Schnellgesetz“, „Blitzgesetzgebung“ titelten die Nachrichtenagenturen. Nur zwei Tage nach der Wiederwahl von Angela Merkel (CDU) zur Bundeskanzlerin und der Vereidigung ihres neuen Kabinetts hat der Bundestag am 19. Dezember das erste Gesundheitsgesetz verabschiedet. Am selben Tag stimmte auch der Bundesrat dem Entwurf zu, mit dem das Preismoratorium für Arzneimittel bis zum 31. März 2014 verlängert wird. Für die Pharmaunternehmen bedeutet das, dass sie bis dahin die Preise für patentgeschützte Arzneimittel nicht erhöhen dürfen.

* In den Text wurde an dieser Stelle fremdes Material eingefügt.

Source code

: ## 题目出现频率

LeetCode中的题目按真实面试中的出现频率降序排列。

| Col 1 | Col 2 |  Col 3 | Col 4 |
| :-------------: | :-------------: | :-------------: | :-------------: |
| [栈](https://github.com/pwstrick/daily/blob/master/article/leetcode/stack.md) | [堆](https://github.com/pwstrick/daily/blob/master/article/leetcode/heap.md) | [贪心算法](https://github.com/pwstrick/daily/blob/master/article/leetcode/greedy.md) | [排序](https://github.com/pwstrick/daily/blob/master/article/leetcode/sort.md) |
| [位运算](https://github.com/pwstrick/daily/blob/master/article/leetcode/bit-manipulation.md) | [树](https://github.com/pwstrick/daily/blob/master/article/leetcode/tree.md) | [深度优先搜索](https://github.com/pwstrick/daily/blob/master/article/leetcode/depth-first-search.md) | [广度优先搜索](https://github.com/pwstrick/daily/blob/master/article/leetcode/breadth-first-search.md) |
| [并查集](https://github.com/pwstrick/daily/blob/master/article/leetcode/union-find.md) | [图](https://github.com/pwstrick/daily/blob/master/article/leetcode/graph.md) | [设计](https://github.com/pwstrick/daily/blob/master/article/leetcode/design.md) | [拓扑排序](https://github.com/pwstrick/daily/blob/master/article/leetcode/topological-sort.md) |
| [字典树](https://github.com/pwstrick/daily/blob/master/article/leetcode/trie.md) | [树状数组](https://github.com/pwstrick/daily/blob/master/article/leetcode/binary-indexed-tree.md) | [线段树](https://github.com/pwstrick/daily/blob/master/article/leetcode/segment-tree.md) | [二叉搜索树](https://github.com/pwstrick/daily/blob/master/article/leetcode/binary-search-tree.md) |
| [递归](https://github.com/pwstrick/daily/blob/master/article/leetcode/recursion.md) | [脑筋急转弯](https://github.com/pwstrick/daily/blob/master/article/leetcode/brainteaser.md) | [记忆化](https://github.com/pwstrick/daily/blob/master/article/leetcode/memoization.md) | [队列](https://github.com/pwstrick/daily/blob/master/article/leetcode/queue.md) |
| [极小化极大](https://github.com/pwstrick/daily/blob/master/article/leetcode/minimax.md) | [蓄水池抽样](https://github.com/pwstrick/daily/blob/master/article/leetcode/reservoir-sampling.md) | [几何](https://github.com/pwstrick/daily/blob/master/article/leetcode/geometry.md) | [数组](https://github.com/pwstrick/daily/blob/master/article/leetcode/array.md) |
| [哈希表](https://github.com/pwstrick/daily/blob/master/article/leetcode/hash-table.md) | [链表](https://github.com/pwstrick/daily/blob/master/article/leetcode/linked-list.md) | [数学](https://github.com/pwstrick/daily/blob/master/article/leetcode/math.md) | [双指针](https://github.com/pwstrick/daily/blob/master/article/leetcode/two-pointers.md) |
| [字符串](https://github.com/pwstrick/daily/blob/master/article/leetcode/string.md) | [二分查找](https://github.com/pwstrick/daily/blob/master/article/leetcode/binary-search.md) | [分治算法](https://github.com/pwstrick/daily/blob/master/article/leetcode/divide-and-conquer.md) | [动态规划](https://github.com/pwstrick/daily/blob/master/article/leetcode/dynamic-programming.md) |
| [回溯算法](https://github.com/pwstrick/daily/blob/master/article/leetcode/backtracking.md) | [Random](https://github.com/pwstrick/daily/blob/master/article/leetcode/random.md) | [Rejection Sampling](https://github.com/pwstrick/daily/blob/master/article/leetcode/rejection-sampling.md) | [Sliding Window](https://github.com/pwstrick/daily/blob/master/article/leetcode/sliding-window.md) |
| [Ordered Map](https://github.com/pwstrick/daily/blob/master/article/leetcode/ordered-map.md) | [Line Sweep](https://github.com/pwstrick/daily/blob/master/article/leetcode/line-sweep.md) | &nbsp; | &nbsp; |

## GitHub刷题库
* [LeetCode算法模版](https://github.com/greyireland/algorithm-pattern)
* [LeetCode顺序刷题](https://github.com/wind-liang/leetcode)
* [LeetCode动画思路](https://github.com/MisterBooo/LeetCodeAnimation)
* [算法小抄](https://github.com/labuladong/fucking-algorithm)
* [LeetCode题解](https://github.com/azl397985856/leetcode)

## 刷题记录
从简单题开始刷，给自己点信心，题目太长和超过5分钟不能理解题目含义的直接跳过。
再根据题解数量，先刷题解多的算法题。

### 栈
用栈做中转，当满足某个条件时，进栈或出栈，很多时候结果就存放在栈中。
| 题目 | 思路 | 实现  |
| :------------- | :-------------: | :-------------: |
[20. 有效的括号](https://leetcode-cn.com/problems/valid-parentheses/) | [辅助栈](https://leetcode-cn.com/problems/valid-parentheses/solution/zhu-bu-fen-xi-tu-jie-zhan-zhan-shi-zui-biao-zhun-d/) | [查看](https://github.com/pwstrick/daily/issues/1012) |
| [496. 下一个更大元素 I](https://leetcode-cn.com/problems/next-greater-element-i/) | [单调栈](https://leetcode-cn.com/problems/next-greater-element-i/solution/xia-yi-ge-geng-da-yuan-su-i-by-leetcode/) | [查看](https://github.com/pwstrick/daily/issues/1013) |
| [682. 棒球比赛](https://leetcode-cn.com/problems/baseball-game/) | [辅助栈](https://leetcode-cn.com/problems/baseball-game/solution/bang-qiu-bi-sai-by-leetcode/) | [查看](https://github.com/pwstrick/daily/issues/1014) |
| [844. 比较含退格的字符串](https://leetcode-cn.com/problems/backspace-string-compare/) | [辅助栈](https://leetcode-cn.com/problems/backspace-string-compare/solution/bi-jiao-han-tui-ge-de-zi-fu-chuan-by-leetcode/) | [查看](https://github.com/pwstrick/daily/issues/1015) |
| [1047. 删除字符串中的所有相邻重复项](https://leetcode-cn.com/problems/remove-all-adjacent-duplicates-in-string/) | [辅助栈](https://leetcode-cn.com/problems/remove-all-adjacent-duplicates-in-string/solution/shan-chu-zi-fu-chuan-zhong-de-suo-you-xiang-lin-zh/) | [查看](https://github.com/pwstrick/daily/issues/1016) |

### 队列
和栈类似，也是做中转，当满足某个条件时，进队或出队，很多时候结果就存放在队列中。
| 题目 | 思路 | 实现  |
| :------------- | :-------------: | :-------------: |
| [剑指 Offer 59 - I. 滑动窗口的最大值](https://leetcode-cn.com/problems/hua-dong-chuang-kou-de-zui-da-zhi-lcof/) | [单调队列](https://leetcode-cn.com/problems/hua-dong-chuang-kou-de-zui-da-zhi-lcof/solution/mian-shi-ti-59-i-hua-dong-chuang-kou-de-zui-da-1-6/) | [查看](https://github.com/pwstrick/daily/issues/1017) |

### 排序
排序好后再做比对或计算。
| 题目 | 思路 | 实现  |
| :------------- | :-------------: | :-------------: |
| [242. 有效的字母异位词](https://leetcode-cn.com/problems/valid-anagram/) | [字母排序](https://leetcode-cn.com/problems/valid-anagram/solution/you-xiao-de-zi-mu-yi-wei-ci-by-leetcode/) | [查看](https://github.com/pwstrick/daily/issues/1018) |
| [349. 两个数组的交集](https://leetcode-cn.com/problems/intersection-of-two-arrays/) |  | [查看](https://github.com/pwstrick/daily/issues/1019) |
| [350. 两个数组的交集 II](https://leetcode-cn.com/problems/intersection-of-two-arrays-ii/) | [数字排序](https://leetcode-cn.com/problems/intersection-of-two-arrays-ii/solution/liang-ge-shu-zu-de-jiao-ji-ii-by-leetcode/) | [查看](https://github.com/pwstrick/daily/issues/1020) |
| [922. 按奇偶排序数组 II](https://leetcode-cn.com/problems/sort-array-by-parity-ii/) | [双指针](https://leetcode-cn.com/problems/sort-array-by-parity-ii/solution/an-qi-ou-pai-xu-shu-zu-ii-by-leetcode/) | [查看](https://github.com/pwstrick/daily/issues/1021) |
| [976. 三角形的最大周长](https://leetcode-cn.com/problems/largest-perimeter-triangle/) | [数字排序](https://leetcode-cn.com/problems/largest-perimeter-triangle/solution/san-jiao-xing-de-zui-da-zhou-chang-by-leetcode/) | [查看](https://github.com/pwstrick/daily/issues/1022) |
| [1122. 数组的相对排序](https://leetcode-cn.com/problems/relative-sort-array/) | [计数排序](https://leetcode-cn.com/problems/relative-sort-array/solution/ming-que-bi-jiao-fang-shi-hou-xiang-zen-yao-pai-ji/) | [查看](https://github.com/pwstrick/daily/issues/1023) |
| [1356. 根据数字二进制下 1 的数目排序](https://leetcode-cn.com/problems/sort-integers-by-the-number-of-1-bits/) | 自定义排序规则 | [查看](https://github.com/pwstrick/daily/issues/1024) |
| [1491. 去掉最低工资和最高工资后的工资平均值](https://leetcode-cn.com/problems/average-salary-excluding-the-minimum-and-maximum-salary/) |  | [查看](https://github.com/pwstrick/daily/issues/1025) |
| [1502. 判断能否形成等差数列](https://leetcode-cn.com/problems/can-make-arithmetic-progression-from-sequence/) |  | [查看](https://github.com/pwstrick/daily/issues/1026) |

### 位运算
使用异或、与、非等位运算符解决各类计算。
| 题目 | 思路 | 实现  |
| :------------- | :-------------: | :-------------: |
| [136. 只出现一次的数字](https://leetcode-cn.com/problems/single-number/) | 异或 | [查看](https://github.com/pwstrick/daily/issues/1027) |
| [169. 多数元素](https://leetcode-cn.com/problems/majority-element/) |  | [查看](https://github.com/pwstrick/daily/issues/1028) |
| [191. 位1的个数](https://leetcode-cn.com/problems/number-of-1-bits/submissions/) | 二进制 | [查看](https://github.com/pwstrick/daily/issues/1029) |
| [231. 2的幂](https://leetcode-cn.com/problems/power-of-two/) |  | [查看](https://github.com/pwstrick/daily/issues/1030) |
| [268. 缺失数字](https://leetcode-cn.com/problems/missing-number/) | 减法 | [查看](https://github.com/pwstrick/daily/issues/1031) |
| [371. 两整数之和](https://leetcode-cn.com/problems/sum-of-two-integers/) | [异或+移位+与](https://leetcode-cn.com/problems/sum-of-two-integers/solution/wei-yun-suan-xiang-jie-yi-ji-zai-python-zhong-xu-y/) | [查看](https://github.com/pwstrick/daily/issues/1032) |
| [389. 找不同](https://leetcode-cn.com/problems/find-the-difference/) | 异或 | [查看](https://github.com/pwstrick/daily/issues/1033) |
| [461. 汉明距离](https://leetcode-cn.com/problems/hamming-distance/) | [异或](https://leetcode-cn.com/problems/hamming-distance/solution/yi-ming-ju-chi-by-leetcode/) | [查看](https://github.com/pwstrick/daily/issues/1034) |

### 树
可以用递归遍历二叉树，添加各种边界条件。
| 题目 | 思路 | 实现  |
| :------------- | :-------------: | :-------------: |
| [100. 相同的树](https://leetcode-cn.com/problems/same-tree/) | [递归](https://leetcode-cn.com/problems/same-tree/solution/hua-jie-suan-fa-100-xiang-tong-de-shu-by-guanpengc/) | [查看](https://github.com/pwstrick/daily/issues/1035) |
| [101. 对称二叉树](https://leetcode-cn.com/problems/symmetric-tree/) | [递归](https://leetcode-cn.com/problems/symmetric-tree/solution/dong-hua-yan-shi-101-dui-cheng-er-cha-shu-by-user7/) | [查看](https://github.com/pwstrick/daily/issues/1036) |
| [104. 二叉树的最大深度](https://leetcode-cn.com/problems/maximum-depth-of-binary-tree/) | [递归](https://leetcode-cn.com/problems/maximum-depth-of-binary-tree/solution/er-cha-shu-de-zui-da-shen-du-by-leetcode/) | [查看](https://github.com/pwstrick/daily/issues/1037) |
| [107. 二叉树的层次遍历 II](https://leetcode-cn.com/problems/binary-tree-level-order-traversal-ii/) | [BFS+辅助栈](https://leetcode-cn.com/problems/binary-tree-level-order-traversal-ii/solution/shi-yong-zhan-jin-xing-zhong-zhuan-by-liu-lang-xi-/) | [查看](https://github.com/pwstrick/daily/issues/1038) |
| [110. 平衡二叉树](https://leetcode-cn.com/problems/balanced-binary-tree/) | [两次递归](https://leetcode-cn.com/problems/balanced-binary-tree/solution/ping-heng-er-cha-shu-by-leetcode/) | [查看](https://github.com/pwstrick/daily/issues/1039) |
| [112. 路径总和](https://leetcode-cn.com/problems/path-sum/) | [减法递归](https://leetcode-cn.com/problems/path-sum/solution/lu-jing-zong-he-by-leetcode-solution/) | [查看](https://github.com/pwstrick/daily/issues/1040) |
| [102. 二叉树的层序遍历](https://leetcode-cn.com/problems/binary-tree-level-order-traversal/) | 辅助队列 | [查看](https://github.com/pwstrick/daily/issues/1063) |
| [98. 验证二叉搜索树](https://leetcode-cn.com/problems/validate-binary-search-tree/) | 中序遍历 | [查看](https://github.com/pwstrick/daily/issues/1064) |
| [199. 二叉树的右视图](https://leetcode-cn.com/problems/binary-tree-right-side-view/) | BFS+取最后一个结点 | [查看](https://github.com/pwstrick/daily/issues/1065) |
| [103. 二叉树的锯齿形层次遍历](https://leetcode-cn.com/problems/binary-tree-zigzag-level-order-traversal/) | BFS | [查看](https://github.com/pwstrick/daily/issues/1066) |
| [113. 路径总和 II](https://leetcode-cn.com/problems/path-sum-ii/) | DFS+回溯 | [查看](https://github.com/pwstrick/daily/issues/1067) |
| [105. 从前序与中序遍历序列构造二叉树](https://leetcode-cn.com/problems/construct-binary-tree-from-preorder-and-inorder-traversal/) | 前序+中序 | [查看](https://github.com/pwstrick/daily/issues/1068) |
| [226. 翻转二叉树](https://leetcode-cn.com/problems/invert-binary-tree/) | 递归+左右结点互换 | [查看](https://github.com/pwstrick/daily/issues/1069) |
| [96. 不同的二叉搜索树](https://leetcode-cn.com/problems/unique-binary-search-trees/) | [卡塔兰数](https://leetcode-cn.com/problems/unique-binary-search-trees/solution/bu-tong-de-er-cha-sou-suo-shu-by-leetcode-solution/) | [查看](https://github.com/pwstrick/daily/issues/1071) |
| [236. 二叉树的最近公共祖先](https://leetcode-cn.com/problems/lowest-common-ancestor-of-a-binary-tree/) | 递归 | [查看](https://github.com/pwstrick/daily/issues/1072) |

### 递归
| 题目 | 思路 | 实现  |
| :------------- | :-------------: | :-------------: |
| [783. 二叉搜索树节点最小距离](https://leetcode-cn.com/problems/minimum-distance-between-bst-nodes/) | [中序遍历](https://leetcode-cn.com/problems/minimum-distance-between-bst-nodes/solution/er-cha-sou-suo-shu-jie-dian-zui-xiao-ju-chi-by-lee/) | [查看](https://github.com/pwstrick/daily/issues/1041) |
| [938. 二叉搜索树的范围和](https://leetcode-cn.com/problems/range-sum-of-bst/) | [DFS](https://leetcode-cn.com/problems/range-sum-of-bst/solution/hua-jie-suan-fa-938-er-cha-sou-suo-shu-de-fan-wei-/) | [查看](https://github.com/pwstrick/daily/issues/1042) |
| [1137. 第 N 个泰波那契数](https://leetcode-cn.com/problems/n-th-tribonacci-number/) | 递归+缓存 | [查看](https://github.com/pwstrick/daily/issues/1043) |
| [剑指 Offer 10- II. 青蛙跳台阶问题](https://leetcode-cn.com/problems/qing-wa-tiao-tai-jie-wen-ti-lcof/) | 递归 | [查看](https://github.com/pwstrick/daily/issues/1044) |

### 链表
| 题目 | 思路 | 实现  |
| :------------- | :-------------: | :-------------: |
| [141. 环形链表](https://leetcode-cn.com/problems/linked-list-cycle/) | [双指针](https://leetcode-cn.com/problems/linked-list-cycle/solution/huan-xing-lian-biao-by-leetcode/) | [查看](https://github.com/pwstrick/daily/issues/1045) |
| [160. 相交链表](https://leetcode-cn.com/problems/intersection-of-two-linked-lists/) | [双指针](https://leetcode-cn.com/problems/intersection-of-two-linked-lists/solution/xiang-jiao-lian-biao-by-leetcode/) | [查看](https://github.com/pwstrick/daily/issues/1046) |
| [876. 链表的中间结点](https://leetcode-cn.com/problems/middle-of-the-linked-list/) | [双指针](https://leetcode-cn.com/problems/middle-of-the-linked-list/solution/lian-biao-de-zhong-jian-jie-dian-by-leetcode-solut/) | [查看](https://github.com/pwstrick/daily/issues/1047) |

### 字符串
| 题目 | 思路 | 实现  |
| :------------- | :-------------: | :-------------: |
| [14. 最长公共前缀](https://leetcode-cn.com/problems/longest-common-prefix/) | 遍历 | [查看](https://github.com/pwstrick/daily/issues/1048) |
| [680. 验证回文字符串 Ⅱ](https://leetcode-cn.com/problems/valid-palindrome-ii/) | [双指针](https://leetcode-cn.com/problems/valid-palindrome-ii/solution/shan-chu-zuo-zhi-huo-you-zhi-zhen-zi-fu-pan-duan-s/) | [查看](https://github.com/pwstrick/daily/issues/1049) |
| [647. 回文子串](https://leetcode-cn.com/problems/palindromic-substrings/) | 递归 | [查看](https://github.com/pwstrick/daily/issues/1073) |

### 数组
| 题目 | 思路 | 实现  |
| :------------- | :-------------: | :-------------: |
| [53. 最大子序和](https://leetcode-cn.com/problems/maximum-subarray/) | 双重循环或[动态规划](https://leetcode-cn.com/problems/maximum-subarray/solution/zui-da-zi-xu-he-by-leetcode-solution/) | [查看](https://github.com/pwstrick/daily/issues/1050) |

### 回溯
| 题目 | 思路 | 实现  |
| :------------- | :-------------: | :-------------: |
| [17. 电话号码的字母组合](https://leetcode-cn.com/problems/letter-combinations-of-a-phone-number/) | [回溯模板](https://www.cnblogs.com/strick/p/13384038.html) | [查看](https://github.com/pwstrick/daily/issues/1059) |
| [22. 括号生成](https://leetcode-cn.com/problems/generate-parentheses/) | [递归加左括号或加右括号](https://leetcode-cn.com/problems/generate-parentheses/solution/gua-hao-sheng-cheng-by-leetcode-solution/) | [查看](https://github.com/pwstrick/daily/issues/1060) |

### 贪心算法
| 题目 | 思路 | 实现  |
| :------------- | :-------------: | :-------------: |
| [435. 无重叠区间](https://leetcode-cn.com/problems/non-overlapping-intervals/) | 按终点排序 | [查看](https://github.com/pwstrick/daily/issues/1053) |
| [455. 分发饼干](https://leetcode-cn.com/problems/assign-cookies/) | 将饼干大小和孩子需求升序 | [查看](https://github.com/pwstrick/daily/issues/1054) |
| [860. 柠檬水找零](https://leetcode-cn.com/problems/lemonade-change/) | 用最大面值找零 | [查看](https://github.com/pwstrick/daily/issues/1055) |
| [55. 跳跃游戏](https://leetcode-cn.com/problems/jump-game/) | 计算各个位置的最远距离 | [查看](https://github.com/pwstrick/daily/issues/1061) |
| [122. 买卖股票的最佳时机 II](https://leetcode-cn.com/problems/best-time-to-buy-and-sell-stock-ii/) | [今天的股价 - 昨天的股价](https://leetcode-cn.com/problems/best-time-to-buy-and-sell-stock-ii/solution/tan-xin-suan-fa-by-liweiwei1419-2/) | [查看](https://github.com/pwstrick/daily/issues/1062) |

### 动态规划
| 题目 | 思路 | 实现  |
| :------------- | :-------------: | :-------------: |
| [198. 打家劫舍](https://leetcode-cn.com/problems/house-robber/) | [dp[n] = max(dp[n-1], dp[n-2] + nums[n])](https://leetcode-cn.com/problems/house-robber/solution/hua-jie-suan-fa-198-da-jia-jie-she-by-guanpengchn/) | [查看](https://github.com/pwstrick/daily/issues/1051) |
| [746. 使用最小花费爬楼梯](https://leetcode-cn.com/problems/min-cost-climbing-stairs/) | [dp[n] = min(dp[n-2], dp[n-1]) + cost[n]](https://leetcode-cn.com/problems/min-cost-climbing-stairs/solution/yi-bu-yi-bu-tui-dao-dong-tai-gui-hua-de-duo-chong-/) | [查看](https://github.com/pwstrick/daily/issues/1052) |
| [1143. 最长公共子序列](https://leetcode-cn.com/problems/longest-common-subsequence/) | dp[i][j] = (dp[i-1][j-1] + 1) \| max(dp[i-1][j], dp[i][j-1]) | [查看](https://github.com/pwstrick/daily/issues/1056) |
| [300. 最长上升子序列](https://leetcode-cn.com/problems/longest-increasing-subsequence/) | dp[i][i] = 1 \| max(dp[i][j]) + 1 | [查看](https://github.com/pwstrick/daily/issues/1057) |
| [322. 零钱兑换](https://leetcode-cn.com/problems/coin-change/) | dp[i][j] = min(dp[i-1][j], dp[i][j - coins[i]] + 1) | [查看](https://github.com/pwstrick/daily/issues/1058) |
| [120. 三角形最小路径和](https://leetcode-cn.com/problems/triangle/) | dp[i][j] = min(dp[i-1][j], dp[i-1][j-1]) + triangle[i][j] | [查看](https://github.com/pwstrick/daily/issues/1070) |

„Politik hat schnell gehandelt und den Beitragszahlern gegen einseitige Preiserhöhungen beigestanden“, twitterte Florian Lanz, Pressesprecher des Spitzenverbandes der gesetzlichen Krankenkassen nach der Verabschiedung des Gesetzes. Denn die Kassen befürchteten wie auch Union und SPD einen deutlichen Anstieg der Arzneimittelausgaben, für den Fall dass der Preisstopp, wie ursprünglich vom Gesetzgeber vorgesehen, am 31. Dezember 2013 ausgelaufen wäre. Von Mehrkosten bis zu 500 Millionen Euro jährlich war die Rede.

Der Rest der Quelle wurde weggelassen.